## Work task
Both the line with "The time lapse" and the line with "To store JCR" in the records below must appear in the output, along with every line between them, exactly and with nothing added.

## Data to process
* * * *
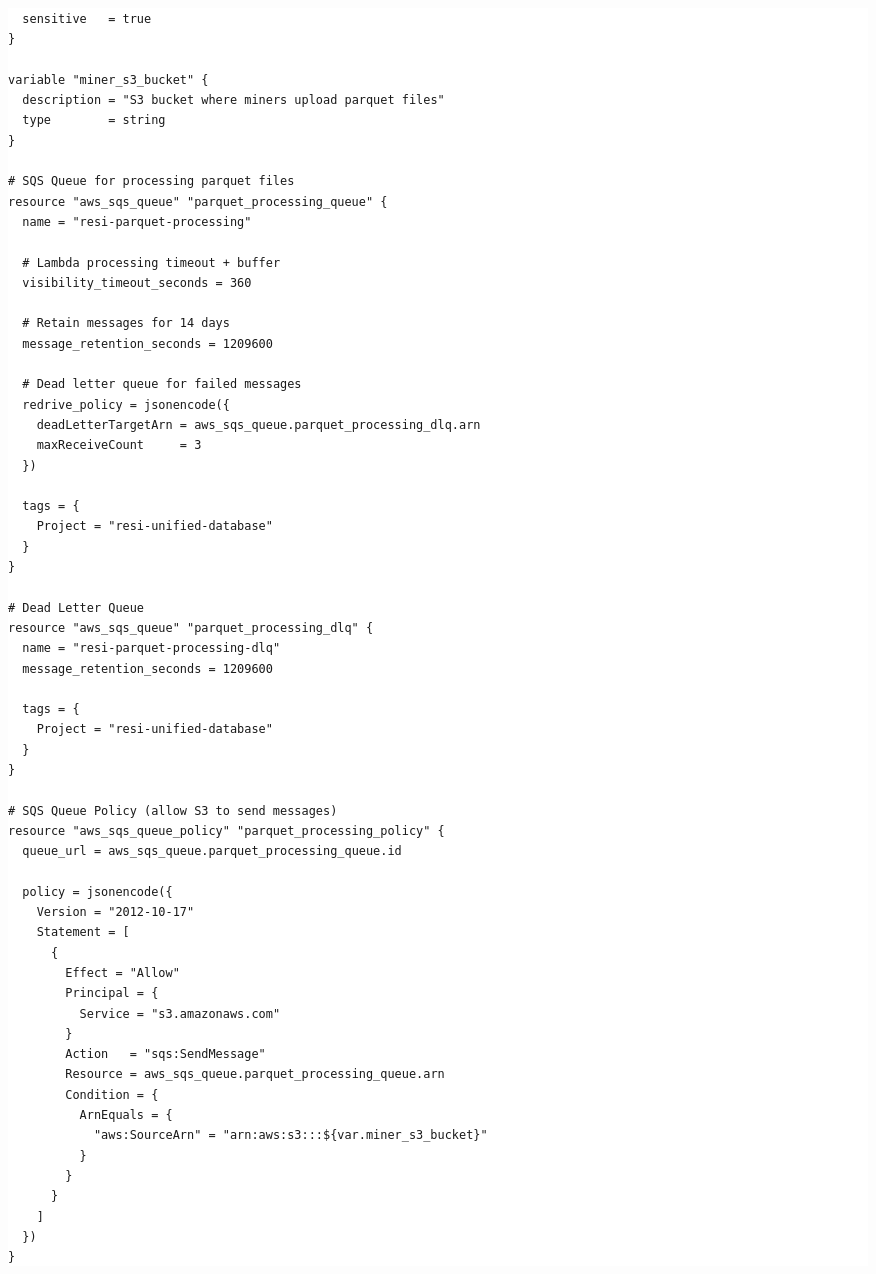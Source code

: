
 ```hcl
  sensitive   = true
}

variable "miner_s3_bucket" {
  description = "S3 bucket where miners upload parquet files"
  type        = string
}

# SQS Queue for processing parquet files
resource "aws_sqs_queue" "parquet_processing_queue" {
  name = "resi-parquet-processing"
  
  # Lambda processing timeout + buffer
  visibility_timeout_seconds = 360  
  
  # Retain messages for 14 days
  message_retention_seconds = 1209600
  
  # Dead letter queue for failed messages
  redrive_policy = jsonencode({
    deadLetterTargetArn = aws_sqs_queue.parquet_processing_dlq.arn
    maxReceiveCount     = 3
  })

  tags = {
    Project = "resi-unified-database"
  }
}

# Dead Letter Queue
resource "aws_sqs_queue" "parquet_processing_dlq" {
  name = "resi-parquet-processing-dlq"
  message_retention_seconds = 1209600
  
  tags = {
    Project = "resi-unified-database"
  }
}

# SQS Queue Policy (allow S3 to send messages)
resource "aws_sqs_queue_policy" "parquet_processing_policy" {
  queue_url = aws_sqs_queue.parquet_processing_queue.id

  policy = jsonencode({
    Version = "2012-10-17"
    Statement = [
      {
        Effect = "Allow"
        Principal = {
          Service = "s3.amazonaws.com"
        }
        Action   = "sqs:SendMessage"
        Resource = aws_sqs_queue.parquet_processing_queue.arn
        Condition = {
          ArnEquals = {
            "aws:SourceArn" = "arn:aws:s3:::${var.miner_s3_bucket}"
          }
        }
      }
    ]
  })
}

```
* * * *
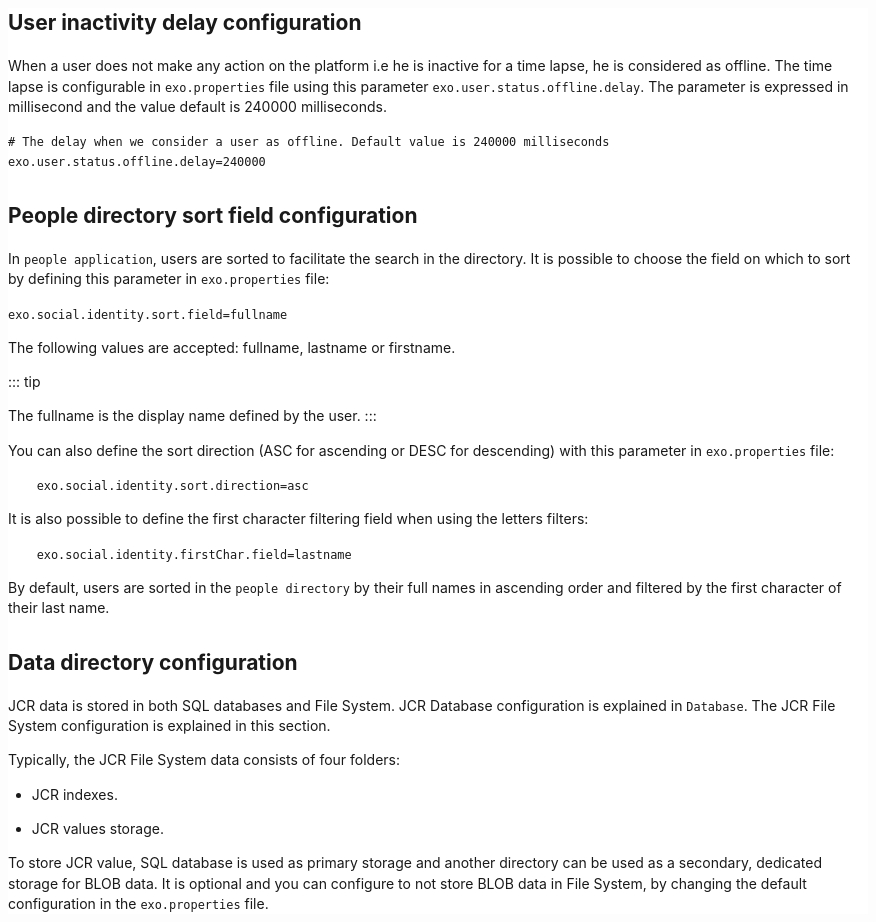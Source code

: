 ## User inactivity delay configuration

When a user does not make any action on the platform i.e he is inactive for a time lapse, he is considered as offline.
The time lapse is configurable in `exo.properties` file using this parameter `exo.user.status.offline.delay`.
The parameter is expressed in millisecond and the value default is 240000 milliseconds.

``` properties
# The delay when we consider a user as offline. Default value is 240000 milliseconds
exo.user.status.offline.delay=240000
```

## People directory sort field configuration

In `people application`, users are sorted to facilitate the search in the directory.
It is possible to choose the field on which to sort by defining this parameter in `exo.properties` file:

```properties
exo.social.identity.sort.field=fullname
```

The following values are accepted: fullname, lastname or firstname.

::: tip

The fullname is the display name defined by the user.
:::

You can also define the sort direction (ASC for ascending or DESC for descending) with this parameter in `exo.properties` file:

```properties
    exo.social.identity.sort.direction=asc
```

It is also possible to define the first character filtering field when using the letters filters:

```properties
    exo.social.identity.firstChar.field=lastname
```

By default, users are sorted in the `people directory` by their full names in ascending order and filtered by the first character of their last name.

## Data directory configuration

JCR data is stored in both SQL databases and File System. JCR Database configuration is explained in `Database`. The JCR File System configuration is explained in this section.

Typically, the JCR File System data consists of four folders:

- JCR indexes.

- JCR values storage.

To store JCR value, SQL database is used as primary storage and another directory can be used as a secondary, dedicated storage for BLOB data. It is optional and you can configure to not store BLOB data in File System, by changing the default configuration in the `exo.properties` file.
* * * *
## Written answer
The time lapse is configurable in `exo.properties` file using this parameter `exo.user.status.offline.delay`.
The parameter is expressed in millisecond and the value default is 240000 milliseconds.

``` properties
# The delay when we consider a user as offline. Default value is 240000 milliseconds
exo.user.status.offline.delay=240000
```

## People directory sort field configuration

In `people application`, users are sorted to facilitate the search in the directory.
It is possible to choose the field on which to sort by defining this parameter in `exo.properties` file:

```properties
exo.social.identity.sort.field=fullname
```

The following values are accepted: fullname, lastname or firstname.

::: tip

The fullname is the display name defined by the user.
:::

You can also define the sort direction (ASC for ascending or DESC for descending) with this parameter in `exo.properties` file:

```properties
    exo.social.identity.sort.direction=asc
```

It is also possible to define the first character filtering field when using the letters filters:

```properties
    exo.social.identity.firstChar.field=lastname
```

By default, users are sorted in the `people directory` by their full names in ascending order and filtered by the first character of their last name.

## Data directory configuration

JCR data is stored in both SQL databases and File System. JCR Database configuration is explained in `Database`. The JCR File System configuration is explained in this section.

Typically, the JCR File System data consists of four folders:

- JCR indexes.

- JCR values storage.

To store JCR value, SQL database is used as primary storage and another directory can be used as a secondary, dedicated storage for BLOB data. It is optional and you can configure to not store BLOB data in File System, by changing the default configuration in the `exo.properties` file.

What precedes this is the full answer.